■ THE TASK ■
In the entries below, tally the lines that contain the string "declare", then state that number alone.

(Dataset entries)
──────

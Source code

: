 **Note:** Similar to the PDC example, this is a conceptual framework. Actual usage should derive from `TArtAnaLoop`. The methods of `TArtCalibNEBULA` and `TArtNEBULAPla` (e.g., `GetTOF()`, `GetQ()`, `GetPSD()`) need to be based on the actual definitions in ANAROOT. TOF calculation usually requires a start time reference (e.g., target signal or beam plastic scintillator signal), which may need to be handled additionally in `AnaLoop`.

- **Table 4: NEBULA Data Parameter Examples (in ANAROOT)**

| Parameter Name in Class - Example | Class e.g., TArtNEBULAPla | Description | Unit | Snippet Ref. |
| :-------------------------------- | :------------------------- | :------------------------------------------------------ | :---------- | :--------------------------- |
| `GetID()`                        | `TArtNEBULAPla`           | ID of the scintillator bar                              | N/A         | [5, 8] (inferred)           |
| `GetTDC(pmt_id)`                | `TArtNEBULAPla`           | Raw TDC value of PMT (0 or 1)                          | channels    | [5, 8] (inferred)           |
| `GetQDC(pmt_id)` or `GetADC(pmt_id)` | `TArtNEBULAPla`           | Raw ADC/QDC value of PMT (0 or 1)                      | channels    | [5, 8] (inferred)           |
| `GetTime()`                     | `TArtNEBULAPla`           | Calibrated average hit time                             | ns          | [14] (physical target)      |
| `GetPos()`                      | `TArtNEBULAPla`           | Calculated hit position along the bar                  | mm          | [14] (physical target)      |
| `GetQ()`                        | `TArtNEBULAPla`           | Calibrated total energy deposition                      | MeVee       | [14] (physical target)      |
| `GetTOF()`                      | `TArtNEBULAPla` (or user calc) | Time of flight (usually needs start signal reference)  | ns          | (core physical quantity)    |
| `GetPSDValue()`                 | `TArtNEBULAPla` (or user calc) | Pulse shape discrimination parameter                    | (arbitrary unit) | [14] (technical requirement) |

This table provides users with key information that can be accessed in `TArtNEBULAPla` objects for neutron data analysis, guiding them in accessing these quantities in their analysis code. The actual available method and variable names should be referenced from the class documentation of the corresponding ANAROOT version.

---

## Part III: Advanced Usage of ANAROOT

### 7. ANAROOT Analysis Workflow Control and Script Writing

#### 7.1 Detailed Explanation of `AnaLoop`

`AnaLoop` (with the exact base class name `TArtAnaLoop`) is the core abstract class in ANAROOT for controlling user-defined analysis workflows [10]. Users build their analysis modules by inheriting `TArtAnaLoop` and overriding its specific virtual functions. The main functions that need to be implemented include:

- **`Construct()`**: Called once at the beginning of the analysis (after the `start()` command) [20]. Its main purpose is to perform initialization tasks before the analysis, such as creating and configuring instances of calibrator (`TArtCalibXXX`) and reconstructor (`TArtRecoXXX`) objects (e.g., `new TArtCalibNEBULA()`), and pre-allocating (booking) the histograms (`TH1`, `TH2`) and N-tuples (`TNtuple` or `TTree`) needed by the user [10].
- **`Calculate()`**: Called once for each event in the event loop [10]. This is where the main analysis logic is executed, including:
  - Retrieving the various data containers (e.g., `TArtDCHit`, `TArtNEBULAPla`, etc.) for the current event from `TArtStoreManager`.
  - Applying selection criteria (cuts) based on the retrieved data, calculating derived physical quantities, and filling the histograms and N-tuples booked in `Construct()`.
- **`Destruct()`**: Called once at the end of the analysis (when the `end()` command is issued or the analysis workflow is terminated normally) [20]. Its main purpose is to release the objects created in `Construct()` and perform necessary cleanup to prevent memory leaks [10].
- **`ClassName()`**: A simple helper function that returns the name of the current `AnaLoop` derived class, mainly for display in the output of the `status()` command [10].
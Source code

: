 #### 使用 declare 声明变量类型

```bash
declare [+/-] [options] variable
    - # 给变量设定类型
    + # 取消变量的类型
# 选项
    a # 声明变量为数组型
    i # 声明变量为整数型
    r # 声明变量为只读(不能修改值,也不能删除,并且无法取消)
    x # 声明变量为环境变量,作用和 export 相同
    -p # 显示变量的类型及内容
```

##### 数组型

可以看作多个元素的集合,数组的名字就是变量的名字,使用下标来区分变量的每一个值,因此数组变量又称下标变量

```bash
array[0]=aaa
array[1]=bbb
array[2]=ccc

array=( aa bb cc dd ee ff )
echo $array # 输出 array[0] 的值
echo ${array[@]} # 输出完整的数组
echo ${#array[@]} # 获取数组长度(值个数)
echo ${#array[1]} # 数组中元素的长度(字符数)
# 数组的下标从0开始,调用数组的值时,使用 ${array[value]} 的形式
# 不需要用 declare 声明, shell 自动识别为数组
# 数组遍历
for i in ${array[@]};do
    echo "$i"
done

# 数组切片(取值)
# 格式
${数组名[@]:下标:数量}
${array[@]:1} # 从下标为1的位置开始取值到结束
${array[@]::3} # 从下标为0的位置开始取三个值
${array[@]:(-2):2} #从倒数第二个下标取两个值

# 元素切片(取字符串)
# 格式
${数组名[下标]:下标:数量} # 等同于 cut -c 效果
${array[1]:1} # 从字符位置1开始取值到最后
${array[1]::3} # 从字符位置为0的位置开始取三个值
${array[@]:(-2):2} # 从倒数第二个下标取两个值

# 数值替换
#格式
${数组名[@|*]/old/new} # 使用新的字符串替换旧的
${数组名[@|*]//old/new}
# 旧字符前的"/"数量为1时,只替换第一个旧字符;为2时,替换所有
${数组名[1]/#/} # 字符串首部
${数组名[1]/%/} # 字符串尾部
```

──────

■ RESPONSE BELOW ■
3